I am working on a django application with sqlite3 database, that has a fixed database content. By fixed I mean the content of the db won't change over time. The model is something like this:

class QScript(models.Model):
    ch_no = models.IntegerField()
    v_no = models.IntegerField()
    v = models.TextField()

There are around 6500 records in the table. Given a text that may have some words missing, or some words misspelled, I need to determine its ch_no and v_no. For example, if there is a v field in db with text "This is an example verse", a given text like "This an egsample verse" should give me the ch_no and v_no from db. This can be done using Full text search I believe.

My queries are:

  1. can full-text search do this? My guess from what I have studied, it can, as said in sqlite3 page: full-text searches is "what Google, Yahoo, and Bing do with documents placed on the World Wide Web". Cited in SO, I read this article too, along with many others, but didn't find anything that closely matches my requirements.

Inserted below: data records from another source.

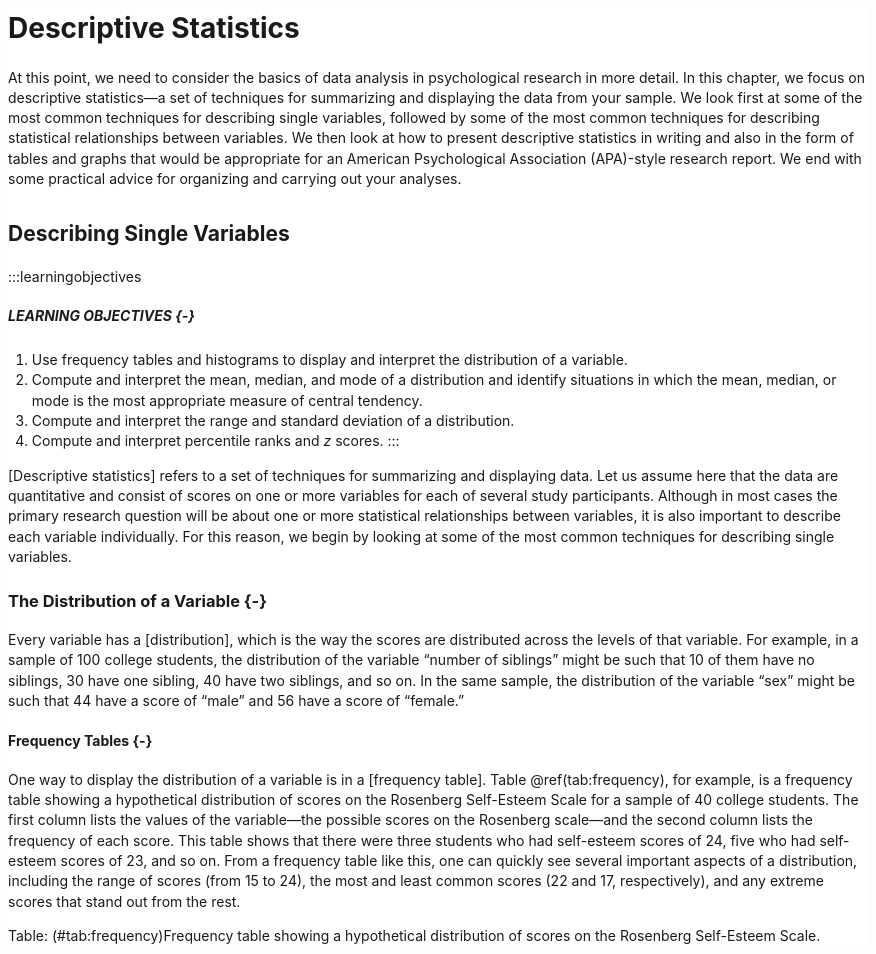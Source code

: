 # Descriptive Statistics
At this point, we need to consider the basics of data analysis in psychological research in more detail. In this chapter, we focus on descriptive statistics—a set of techniques for summarizing and displaying the data from your sample. We look first at some of the most common techniques for describing single variables, followed by some of the most common techniques for describing statistical relationships between variables. We then look at how to present descriptive statistics in writing and also in the form of tables and graphs that would be appropriate for an American Psychological Association (APA)-style research report. We end with some practical advice for organizing and carrying out your analyses.

## Describing Single Variables

:::learningobjectives
##### LEARNING OBJECTIVES {-}
1. Use frequency tables and histograms to display and interpret the distribution of a variable.
2. Compute and interpret the mean, median, and mode of a distribution and identify situations in which the mean, median, or mode is the most appropriate measure of central tendency.
3. Compute and interpret the range and standard deviation of a distribution.
4. Compute and interpret percentile ranks and *z* scores.
:::

[Descriptive statistics] refers to a set of techniques for summarizing and displaying data. Let us assume here that the data are quantitative and consist of scores on one or more variables for each of several study participants. Although in most cases the primary research question will be about one or more statistical relationships between variables, it is also important to describe each variable individually. For this reason, we begin by looking at some of the most common techniques for describing single variables.

### The Distribution of a Variable {-}

Every variable has a [distribution], which is the way the scores are distributed across the levels of that variable. For example, in a sample of 100 college students, the distribution of the variable “number of siblings” might be such that 10 of them have no siblings, 30 have one sibling, 40 have two siblings, and so on. In the same sample, the distribution of the variable “sex” might be such that 44 have a score of “male” and 56 have a score of “female.”

#### Frequency Tables {-}

One way to display the distribution of a variable is in a [frequency table]. Table \@ref(tab:frequency), for example, is a frequency table showing a hypothetical distribution of scores on the Rosenberg Self-Esteem Scale for a sample of 40 college students. The first column lists the values of the variable—the possible scores on the Rosenberg scale—and the second column lists the frequency of each score. This table shows that there were three students who had self-esteem scores of 24, five who had self-esteem scores of 23, and so on. From a frequency table like this, one can quickly see several important aspects of a distribution, including the range of scores (from 15 to 24), the most and least common scores (22 and 17, respectively), and any extreme scores that stand out from the rest.


Table: (\#tab:frequency)Frequency table showing a hypothetical distribution of scores on the Rosenberg Self-Esteem Scale.
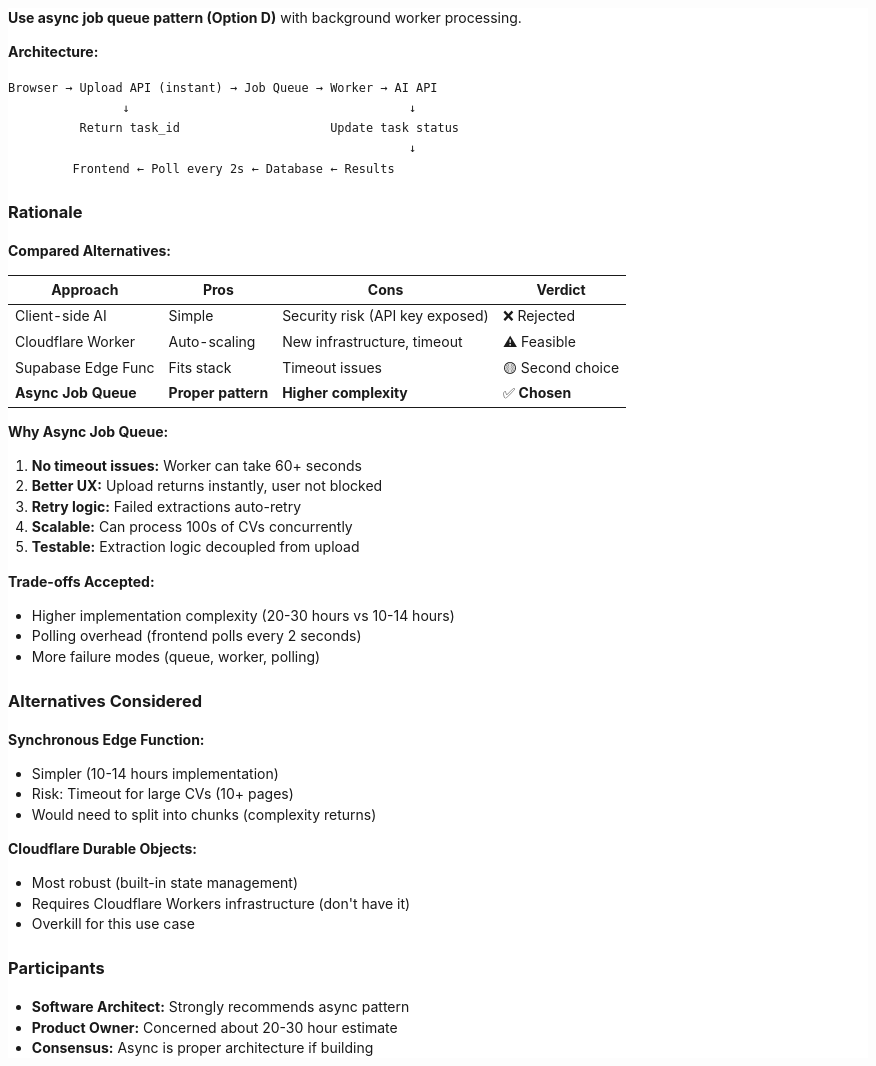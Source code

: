 **Use async job queue pattern (Option D)** with background worker processing.

**Architecture:**
```
Browser → Upload API (instant) → Job Queue → Worker → AI API
                ↓                                       ↓
          Return task_id                     Update task status
                                                        ↓
         Frontend ← Poll every 2s ← Database ← Results
```

### Rationale

**Compared Alternatives:**

| Approach | Pros | Cons | Verdict |
|----------|------|------|---------|
| Client-side AI | Simple | Security risk (API key exposed) | ❌ Rejected |
| Cloudflare Worker | Auto-scaling | New infrastructure, timeout | ⚠️ Feasible |
| Supabase Edge Func | Fits stack | Timeout issues | 🟡 Second choice |
| **Async Job Queue** | **Proper pattern** | **Higher complexity** | ✅ **Chosen** |

**Why Async Job Queue:**
1. **No timeout issues:** Worker can take 60+ seconds
2. **Better UX:** Upload returns instantly, user not blocked
3. **Retry logic:** Failed extractions auto-retry
4. **Scalable:** Can process 100s of CVs concurrently
5. **Testable:** Extraction logic decoupled from upload

**Trade-offs Accepted:**
- Higher implementation complexity (20-30 hours vs 10-14 hours)
- Polling overhead (frontend polls every 2 seconds)
- More failure modes (queue, worker, polling)

### Alternatives Considered

**Synchronous Edge Function:**
- Simpler (10-14 hours implementation)
- Risk: Timeout for large CVs (10+ pages)
- Would need to split into chunks (complexity returns)

**Cloudflare Durable Objects:**
- Most robust (built-in state management)
- Requires Cloudflare Workers infrastructure (don't have it)
- Overkill for this use case

### Participants

- **Software Architect:** Strongly recommends async pattern
- **Product Owner:** Concerned about 20-30 hour estimate
- **Consensus:** Async is proper architecture if building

  2. How to use FTS in django models? I read this but it didn't help. It seems too outdated. Read here that: "...requires direct manipulation of the database to add the full-text index". Searching gives mostly MySQL related info, but I need to do it in sqlite3. So how to do that direct manipulation in sqlite3?


Edit:

Is my choice of sticking to sqlite3 correct? Or should I use something different (like haystack+elasticsearch as said by Alex Morozov)? My db will not grow any larger, and I have studied that for small sized db, sqlite is almost always better (my situation matches the fourth in sqlite's when to use checklist).

Slacker answered 26/1, 2016 at 18:7 Comment(0)
Y
4

I think that while sqlite is an amazing piece of software, its full-text search capabilities are quite limited. Instead you could index your database using Haystack Django app with some backend like Elasticsearch. Having this setup (and still being able to access your sqlite database) seems to me the most robust and flexible way in terms of FTS.

Elasticsearch has a fuzzy search based on the Levenshtein distance (in a nutshell, it would handle your "egsample" queries). So all you need is to make a right type of query:

from haystack.forms import SearchForm
from haystack.generic_views import SearchView
from haystack import indexes


class QScriptIndex(indexes.SearchIndex, indexes.Indexable):
    v = indexes.CharField(document=True)

    def get_model(self):
        return QScript


class QScriptSearchForm(SearchForm):
    text_fuzzy = forms.CharField(required=False)    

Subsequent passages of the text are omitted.